Exercise goal: Starting at the line containing "### Documentation" and ending at the line containing "compiling/linking on windows 64bit.", print every line of the material below exactly, both ends included, and stop there.

____________________

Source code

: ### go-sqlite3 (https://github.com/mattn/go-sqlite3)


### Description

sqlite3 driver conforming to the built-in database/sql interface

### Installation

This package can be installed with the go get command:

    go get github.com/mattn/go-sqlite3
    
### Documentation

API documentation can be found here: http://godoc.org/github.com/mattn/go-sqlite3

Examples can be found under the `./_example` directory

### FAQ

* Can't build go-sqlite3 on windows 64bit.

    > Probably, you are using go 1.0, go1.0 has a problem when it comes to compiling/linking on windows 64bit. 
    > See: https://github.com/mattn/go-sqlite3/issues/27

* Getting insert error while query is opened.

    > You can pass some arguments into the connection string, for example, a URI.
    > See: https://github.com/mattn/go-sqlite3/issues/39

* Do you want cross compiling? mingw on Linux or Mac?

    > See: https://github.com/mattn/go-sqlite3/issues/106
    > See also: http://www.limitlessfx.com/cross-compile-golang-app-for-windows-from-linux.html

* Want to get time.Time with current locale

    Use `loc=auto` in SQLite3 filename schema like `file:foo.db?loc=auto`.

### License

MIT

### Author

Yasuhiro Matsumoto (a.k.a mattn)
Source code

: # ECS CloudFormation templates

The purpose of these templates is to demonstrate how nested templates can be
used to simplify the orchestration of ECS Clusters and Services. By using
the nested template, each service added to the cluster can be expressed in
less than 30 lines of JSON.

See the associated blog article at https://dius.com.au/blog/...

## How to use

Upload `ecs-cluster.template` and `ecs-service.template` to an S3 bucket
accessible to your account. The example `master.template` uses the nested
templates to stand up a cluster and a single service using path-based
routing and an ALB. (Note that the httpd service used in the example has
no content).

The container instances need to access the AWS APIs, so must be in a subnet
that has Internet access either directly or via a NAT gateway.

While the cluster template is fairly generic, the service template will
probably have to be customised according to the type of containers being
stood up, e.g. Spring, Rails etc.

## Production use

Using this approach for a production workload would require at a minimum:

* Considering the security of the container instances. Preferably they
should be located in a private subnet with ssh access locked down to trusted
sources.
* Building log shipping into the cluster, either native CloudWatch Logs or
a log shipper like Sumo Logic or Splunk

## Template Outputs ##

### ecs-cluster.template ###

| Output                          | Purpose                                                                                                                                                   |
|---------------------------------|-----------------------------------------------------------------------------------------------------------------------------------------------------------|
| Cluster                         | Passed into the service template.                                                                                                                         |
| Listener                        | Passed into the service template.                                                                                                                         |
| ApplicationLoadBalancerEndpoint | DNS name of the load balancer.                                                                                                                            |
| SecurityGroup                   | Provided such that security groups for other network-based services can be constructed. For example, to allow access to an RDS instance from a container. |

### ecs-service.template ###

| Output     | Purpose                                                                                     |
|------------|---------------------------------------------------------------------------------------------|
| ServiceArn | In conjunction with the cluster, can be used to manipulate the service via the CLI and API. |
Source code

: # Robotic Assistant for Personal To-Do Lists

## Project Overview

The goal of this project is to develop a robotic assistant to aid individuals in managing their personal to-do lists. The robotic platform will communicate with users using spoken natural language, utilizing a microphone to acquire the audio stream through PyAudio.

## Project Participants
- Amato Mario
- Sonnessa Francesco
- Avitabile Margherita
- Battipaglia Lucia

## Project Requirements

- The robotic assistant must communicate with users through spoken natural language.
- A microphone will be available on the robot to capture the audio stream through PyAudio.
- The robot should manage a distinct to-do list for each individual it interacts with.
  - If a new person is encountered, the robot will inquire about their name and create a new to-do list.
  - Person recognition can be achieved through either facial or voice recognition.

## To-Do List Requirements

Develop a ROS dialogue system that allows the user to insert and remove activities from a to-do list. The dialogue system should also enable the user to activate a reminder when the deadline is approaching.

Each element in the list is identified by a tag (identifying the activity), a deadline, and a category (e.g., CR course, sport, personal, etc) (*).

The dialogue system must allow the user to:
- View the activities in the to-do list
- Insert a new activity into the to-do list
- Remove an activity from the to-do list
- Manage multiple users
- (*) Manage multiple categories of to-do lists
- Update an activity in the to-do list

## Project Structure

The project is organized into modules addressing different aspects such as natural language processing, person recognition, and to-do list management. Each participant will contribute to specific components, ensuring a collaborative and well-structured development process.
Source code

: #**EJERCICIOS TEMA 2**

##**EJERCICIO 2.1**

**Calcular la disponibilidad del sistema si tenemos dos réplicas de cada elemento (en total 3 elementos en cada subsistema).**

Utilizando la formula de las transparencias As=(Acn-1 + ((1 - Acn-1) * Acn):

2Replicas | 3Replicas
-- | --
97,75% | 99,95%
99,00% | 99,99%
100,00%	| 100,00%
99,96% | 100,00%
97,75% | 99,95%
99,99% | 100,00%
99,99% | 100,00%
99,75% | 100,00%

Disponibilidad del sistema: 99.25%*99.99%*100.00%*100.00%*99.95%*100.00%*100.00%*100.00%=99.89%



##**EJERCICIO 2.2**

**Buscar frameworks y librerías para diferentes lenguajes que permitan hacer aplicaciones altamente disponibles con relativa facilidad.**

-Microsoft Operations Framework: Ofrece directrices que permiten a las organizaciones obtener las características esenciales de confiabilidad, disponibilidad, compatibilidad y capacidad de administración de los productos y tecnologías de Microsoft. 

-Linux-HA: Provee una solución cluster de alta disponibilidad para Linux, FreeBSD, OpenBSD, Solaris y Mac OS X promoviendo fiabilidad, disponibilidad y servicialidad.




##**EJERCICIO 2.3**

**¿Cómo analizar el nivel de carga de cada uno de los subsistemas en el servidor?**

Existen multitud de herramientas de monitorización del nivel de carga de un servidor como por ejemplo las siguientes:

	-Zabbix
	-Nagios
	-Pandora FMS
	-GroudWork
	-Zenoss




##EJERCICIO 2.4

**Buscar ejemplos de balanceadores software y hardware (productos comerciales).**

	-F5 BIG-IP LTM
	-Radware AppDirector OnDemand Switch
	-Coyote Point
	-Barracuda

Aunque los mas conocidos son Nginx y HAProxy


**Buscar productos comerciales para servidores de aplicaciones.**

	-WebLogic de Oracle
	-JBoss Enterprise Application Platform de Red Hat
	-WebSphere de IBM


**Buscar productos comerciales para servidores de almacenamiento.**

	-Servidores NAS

____________________

Expected output:
### Documentation

API documentation can be found here: http://godoc.org/github.com/mattn/go-sqlite3

Examples can be found under the `./_example` directory

### FAQ

* Can't build go-sqlite3 on windows 64bit.

    > Probably, you are using go 1.0, go1.0 has a problem when it comes to compiling/linking on windows 64bit. 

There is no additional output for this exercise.